Activity ->
What lines in the material hold the string "Trick"? Return every one of them.

Input records ->
------------------------------------------------------------------------

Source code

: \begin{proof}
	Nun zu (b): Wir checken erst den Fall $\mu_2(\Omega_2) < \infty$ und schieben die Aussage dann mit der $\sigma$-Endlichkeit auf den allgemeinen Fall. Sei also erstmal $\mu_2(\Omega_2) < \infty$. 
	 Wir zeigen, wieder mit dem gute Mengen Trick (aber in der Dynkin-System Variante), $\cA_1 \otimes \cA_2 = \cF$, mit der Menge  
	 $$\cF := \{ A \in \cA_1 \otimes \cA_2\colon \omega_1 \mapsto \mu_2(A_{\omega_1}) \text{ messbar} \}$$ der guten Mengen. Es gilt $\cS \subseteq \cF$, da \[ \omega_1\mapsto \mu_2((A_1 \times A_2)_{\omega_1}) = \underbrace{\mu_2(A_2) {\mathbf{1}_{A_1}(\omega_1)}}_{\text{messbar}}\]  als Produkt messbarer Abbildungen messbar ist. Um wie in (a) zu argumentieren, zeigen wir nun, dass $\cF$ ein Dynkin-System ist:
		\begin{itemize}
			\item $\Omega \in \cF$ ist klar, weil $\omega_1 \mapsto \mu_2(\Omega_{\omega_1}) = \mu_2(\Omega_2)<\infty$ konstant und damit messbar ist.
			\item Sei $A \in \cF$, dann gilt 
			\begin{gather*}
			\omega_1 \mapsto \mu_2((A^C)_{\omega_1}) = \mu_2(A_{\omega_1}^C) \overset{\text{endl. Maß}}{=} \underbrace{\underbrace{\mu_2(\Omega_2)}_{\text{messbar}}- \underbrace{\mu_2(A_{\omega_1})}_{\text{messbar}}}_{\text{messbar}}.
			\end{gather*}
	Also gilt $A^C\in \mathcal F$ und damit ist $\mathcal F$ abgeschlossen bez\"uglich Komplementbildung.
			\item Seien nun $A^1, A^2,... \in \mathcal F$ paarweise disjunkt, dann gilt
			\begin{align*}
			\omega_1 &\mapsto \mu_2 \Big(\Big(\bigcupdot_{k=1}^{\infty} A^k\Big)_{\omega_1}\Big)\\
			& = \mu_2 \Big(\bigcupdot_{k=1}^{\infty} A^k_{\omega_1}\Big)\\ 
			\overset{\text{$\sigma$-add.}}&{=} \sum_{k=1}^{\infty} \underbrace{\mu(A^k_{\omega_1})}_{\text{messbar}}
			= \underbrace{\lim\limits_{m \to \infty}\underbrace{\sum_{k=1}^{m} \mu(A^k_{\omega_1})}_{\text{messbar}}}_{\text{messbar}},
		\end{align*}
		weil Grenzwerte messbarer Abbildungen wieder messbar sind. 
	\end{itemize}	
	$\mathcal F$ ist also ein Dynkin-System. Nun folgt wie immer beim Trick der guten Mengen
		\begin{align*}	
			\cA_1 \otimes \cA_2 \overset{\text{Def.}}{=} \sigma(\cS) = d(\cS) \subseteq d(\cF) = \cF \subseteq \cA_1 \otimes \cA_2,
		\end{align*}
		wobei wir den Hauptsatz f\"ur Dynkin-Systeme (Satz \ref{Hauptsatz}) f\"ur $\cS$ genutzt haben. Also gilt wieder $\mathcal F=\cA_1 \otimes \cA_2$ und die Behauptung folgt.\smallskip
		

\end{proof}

------------------------------------------------------------------------

The answer ->
	 Wir zeigen, wieder mit dem gute Mengen Trick (aber in der Dynkin-System Variante), $\cA_1 \otimes \cA_2 = \cF$, mit der Menge  
	$\mathcal F$ ist also ein Dynkin-System. Nun folgt wie immer beim Trick der guten Mengen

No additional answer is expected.